Light’s Hope suck too

I’ve played for a long time on private vanilla WoW servers.

I was playing on Lightshope, but the server as I think happens with vanilla as it becomes older has more and more of a problem with griefing, and it became impractical to do anything except instances and walk around in non-PvP zones, and then a forum mod was an idiot (they all are in the end – they’re just normal people, and normal people have no clue how to manage responsibility) and that put me off more, so I ended up finding I just wasn’t playing.

But now I’ve finished my contract work and I felt like ambling around a bit on the new server, since griefing won’t be such a problem there.

I go to log in, but my account has been suspended.

That’s happened before – LH do it now and then for mysterious internal reasons.

Ltas time I posted on the forum, but the forum is down, because it was hacked some weeks ago.

I go the web-site, and look for what to do.

Page says : read this page (helpfully links to itself) and check your ban status page on your account (provided a link).

That link 404s.

Okay, so I try to log into my account and then look for a status page.

Username, fine. Password, hmm. Not sure if it’s the same as my WoW login password, or a longer version of it… but the problem is there’s a Google captcha.

They’re fairly broken. If you really need to complete it, you can, but not for something like multiple password attempts.

Okay, so I need to contact LH.

What’s possible?

Github, Reddit, Discord.

Github requires an account, and they silently don’t email you the confirmation email if you use mailinator.

Reddit registration doesn’t work in Pale Moon browser. This will be because the site doens’t target HTML, but instead targets browsers, which means Chrome.

Discord is the worst of them all. Part of what it is is IRC. You can log in with just a username, you’re presented with the most complex graphical UI I’ve ever seen. It’s like 1980 has returned. Now that’s one problem but here’s the real problem – without an account, you can’t write anything BUT IT DOESN’T TELL YOU THIS. You just sit there, looking at this bizzarely complex UI, trying to figure out which part of it is for typing, until eventually you realise *IT’S NOT THERE*.

I then tried to direct message a mod, to be told the message was blocked because of one of a list of possible reasons.

So…

No go.

LH, you’re idiots.

Try using your own systems.

Amazon suck too

Amazon normally are okay, but occasionally they fuck it up.

I added a new address.

I entered the name, and phone number – they come first – then changed the country to Spain.

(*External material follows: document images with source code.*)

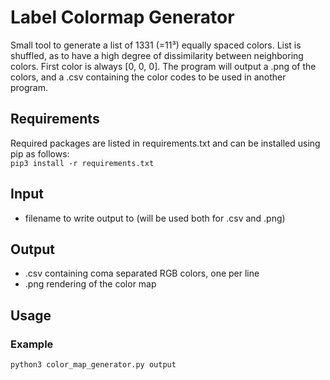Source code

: # Label Colormap Generator
Small tool to generate a list of 1331 (=11³) equally spaced colors.
List is shuffled, as to have a high degree of dissimilarity between neighboring colors.
First color is always [0, 0, 0].
The program will output a .png of the colors, and a .csv containing the color codes to be used in another program.

## Requirements
Required packages are listed in requirements.txt and can be installed using pip as follows:\
`pip3 install -r requirements.txt`

## Input
- filename to write output to (will be used both for .csv and .png)

## Output
- .csv containing coma separated RGB colors, one per line
- .png rendering of the color map

## Usage
### Example
`python3 color_map_generator.py output`
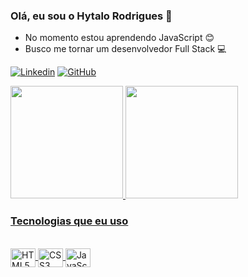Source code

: ### Olá, eu sou o Hytalo Rodrigues 👋

* No momento estou aprendendo JavaScript 😊
* Busco me tornar um desenvolvedor Full Stack 💻
 
[![Linkedin](https://img.shields.io/badge/LinkedIn-0077B5?style=for-the-badge&logo=linkedin&logoColor=white)](https://www.linkedin.com/in/hytalo-rodrigues-501865230/)
[![GitHub](https://img.shields.io/badge/GitHub-100000?style=for-the-badge&logo=github&logoColor=white)](https://github.com/Hytalo-Rodrigues-Moreira-de-Sousa)

 <a href="https://github.com/Hytalo-Rodrigues-Moreira-de-Sousa">
  <img height="180em" src="https://github-readme-stats.vercel.app/api?username=Hytalo-Rodrigues-Moreira-de-Sousa&show_icons=true&theme=transparent&include_all_commits=true&count_private=true"/>
  <img height="180em" src="https://github-readme-stats.vercel.app/api/top-langs/?username=Hytalo-Rodrigues-Moreira-de-Sousa&layout=compact&langs_count=7&theme=transparent"/>
  
 ### Tecnologias que eu uso 
 
 <div style = "display: inline_block"><br/>
   <img height="30" width="40" align = "center" alt = "HTML5" src = "https://cdn.jsdelivr.net/gh/devicons/devicon/icons/html5/html5-original.svg"/>
   <img height="30" width="40" align = "center" alt = "CSS3" src = "https://cdn.jsdelivr.net/gh/devicons/devicon/icons/css3/css3-original.svg"/>
   <img height="30" width="40" align = "center" alt = "JavaScript" src = "https://cdn.jsdelivr.net/gh/devicons/devicon/icons/javascript/javascript-original.svg"/>
 </div>
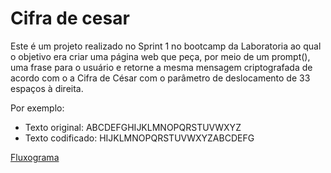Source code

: # Cifra de cesar

Este é um projeto realizado no Sprint 1 no bootcamp da Laboratoria ao qual o objetivo era criar uma página web que peça, por meio de um prompt(), uma frase para o usuário e retorne a mesma mensagem criptografada de acordo com o a Cifra de César com o parâmetro de deslocamento de 33 espaços à direita.

Por exemplo:
- Texto original: ABCDEFGHIJKLMNOPQRSTUVWXYZ
- Texto codificado: HIJKLMNOPQRSTUVWXYZABCDEFG

<a href="https://imgur.com/itW18jM">Fluxograma</a>
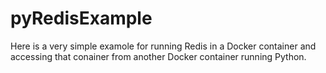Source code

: # pyRedisExample

Here is a very simple examole for running Redis in a Docker container and accessing that conainer from another Docker container running Python.

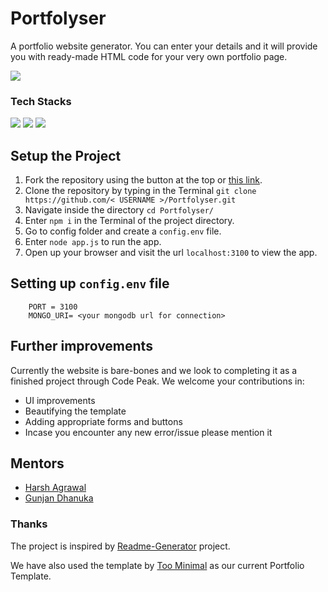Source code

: # Portfolyser

A portfolio website generator. You can enter your details and it will provide you with ready-made HTML code for your very own portfolio page.

![](https://img.shields.io/badge/CodePeak-CodePeak-blue?style=for-the-badge)
### Tech Stacks
 ![](https://img.shields.io/badge/Node.js-339933?style=for-the-badge&logo=nodedotjs&logoColor=white)
![](https://img.shields.io/badge/HTML5-E34F26?style=for-the-badge&logo=html5&logoColor=white)
![](https://img.shields.io/badge/Python-3776AB?style=for-the-badge&logo=python&logoColor=white)

## Setup the Project

1. Fork the repository using the button at the top or [this link](https://github.com/harshagrawal523/Portfolyser/fork).
2. Clone the repository by typing in the Terminal `git clone https://github.com/< USERNAME >/Portfolyser.git`
3. Navigate inside the directory `cd Portfolyser/`
4. Enter `npm i` in the Terminal of the project directory.
5. Go to config folder and create a `config.env` file.
6. Enter `node app.js` to run the app.
7. Open up your browser and visit the url `localhost:3100` to view the app.

## Setting up `config.env` file

        PORT = 3100
        MONGO_URI= <your mongodb url for connection>


## Further improvements
Currently the website is bare-bones and we look to completing it as a finished project through Code Peak. We welcome your contributions in:
-  UI improvements
-  Beautifying the template
-  Adding appropriate forms and buttons
-  Incase you encounter any new error/issue please mention it

## Mentors
- [Harsh Agrawal](https://github.com/harshagrawal523)
- [Gunjan Dhanuka](https://github.com/GunjanDhanuka)

### Thanks
The project is inspired by [Readme-Generator](https://github.com/rahuldkjain/github-profile-readme-generator) project.

We have also used the template by [Too Minimal](https://github.com/FR0ST1N/TooMinimal) as our current Portfolio Template.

This wipes and reloads the form.

Fucking BRAIN SURGEONS.

So I do it again, I hit submit, was asked to enter my password.

I did, which took me back to a now empty new address form.

Checked, and indeed, the address has not been added.

Then spent 10 minutes trying to find a way – ANY FUCKING WAY – to let Amazon know.

Eventually gave up and used the “suspicious email” option to email them.

Srsly, Amazon.

Web-site bugs fine, they happen.

Making it fucking impossible for people to contact you?

All large corporations do whatever they can to keep end-users as far away as possible.

Finally sorted out all this shit – why does every fucking order online take at least 30 minutes of frustration – and lo and behold, half the order can’t be sent to Spain.